In the entries that follow, which lines hold the string "will"? List them.

Dataset entries:
▽
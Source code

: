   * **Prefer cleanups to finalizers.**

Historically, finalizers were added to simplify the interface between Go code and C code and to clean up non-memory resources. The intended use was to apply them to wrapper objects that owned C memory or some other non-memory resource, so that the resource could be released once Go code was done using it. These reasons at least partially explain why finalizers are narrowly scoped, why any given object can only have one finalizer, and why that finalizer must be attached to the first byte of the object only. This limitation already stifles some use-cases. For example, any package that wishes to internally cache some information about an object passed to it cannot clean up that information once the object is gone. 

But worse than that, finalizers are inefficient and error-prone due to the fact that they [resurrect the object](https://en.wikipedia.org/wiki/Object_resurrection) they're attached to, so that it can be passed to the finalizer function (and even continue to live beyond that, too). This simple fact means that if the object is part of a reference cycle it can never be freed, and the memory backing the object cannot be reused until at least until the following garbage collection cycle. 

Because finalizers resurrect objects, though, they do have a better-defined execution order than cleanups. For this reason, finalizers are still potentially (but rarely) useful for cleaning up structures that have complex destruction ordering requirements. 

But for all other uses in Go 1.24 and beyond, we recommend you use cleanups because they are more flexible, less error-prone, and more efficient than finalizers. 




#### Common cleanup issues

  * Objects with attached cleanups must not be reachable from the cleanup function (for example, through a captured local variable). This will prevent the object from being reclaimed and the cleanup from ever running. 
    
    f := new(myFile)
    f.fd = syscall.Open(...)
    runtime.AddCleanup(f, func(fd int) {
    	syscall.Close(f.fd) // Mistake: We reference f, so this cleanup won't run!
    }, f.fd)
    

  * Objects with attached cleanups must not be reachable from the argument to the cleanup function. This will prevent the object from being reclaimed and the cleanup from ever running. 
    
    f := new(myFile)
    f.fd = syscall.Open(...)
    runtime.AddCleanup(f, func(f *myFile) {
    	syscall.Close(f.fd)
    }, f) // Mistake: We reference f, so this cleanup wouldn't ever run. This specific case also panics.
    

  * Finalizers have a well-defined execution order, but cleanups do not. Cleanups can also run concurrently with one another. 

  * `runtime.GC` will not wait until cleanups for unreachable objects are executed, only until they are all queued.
△
* _Response below_
  * Objects with attached cleanups must not be reachable from the cleanup function (for example, through a captured local variable). This will prevent the object from being reclaimed and the cleanup from ever running. 
  * Objects with attached cleanups must not be reachable from the argument to the cleanup function. This will prevent the object from being reclaimed and the cleanup from ever running. 
  * `runtime.GC` will not wait until cleanups for unreachable objects are executed, only until they are all queued.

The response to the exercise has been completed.